"Nuestra prioridad es proteger al trabajador", afirmó Bogado.

El vicegobernador Floro Bogado, al saludar fraternal y afectuosamente a los trabajadores en su día, expresó que "el que trabaja presta sus manos, su mente y su corazón a Dios para que siga su obra creadora, porque quiso que al mundo hermoso que nos legara, lo sigamos llenando de belleza y desarrollando sus bienes recibidos como herencia de todos y para todos".
Precisó que Juan Pablo II "nos decía que el trabajo dignifica porque el hombre es imagen de Dios -entre otros motivos- por el mandato recibido del Creador de hacer fructificar los bienes del mundo en beneficio de toda la humanidad".

Consideró que el olvido de este precepto aceleró la crisis actual, tornando necesario universalizar la solidaridad, distribuir con más equidad las riquezas, buscar la inclusión de la totalidad de las personas y pueblos, para lo cual se debe reconocer a todas las personas la dignidad a la que tienen derecho.

En tal sentido, subrayó que "el trabajo en todas sus manifestaciones, realza y ennoblece por igual, porque es un medio de crecimiento individual y comunitario, ya sea que are, coseche, pinte, cincele, edifique, suelde, cocine, cosa, maneje, organice, limpie, invente, enseñe, piense, rime y cante".

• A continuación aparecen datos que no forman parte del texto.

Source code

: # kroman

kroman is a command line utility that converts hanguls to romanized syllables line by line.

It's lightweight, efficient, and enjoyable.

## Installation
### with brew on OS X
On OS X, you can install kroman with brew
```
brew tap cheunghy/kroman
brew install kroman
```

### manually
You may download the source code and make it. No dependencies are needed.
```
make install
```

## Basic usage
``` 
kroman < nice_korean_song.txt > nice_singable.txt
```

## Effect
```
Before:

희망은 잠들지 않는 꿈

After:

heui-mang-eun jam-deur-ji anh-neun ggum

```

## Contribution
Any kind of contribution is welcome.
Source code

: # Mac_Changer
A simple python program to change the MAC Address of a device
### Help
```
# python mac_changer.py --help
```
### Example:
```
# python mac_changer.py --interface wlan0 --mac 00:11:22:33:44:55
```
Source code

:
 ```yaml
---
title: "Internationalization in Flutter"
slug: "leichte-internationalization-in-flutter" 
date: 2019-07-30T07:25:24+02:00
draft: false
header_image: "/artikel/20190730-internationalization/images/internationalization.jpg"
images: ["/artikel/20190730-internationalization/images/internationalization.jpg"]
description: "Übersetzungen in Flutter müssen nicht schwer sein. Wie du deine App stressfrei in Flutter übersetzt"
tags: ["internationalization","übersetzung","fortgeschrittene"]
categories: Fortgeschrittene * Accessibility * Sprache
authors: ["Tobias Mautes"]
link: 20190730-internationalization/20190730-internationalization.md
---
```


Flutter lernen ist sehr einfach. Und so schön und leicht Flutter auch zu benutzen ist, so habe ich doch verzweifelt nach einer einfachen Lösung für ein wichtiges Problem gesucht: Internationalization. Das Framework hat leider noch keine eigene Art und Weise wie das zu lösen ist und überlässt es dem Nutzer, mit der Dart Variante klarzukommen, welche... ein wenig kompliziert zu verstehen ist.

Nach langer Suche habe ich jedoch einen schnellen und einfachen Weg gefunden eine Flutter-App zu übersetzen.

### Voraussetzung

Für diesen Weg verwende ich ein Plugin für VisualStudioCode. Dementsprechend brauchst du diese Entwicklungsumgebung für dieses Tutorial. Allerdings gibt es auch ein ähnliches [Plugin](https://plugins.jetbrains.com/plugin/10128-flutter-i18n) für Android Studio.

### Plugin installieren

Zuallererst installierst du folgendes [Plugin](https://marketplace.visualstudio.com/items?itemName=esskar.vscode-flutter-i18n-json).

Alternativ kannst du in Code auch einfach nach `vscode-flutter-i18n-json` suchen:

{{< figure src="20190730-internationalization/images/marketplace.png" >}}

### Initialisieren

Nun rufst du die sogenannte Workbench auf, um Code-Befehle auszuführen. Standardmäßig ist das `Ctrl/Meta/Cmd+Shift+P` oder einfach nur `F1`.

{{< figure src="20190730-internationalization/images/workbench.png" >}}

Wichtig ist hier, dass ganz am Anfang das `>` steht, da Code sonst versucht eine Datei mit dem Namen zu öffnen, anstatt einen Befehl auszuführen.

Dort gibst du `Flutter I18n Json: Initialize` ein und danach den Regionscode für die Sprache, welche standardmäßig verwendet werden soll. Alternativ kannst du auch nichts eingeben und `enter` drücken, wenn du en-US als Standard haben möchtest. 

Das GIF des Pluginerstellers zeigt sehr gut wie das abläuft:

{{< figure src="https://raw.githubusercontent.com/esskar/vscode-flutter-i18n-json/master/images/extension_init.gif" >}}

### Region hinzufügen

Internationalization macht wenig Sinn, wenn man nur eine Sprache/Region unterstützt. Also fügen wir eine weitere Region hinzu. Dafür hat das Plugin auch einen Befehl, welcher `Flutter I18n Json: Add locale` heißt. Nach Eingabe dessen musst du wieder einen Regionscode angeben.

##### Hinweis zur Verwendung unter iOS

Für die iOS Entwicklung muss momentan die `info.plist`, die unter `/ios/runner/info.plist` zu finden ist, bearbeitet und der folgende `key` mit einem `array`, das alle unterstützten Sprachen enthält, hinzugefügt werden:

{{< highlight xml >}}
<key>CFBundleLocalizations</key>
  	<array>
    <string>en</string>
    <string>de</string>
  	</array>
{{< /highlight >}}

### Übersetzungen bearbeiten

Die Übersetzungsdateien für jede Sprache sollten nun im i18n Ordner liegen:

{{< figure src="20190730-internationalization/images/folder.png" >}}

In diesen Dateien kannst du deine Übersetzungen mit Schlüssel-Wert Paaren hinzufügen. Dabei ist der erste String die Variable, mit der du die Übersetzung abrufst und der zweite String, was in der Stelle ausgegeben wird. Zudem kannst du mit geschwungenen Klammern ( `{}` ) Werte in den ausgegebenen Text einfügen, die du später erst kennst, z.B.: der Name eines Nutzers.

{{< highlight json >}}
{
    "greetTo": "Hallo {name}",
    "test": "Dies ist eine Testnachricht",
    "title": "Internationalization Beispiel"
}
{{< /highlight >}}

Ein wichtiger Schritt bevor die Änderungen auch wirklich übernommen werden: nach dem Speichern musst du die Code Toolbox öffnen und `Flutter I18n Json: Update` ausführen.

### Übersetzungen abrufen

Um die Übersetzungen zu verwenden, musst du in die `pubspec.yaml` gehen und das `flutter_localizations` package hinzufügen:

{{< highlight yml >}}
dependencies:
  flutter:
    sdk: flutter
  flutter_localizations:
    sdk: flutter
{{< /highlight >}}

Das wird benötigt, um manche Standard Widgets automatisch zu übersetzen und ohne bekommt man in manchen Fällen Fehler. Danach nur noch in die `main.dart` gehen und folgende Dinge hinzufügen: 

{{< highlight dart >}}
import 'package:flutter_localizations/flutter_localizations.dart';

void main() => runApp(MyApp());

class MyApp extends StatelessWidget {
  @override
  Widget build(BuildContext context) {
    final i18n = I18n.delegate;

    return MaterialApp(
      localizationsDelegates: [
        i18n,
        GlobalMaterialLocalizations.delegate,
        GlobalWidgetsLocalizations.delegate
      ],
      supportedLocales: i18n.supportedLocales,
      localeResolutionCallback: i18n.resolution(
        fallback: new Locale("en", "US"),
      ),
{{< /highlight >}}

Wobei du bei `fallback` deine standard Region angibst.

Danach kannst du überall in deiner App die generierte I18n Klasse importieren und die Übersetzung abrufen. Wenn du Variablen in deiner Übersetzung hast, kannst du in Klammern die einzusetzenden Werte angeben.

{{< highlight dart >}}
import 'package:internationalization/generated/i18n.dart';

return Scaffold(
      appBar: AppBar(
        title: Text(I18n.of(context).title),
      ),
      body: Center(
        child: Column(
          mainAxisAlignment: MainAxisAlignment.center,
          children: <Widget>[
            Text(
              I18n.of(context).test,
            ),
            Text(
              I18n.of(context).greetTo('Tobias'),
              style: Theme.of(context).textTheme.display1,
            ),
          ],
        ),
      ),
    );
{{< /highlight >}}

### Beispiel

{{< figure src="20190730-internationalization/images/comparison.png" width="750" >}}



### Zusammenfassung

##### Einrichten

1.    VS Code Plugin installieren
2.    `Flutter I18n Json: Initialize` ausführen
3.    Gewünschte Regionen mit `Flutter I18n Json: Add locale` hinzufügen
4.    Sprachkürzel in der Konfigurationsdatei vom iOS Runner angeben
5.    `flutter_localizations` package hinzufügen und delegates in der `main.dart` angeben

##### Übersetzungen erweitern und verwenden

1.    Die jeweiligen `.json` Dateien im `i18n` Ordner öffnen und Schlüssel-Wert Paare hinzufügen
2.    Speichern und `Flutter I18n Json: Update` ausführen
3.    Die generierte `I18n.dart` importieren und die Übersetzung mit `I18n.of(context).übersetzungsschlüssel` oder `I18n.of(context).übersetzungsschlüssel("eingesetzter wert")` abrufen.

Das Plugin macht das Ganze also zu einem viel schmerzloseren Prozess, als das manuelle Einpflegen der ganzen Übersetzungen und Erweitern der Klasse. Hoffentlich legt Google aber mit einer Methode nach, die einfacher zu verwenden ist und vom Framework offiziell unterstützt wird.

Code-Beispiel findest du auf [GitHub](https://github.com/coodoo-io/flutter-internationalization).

Admitió como cristiano la coincidencia con las expresiones del Santo Padre en cuanto subraya que el Señor llama a todos los hombres y mujeres a la santidad a través de sus ocupaciones cotidianas para rescatar de la marginalidad a las personas y pueblos, con el resurgir de la hermandad y la solidaridad que necesitan imperiosamente germinar con fuerza en el mundo.

Dijo adherir a la postura de la doctrina social de la Iglesia "porque abre senda de esperanzas como lo hacían Perón y Evita cuando nos decían que la clase trabajadora es la principal protagonista de la historia, la columna vertebral de la patria, partícipe fundamental en la construcción de la comunidad organizada y artífice de su propio destino".

Recordó Bogado que el peronismo "es bandera de redención para los pueblos del mundo porque como ninguna otra ideología o modelo económico-social los rescató de la explotación y les enseñó a convertirse en un factor de poder, les reconoció sus legítimos derechos y les hizo vivir las horas más felices al eliminar las injusticias sociales".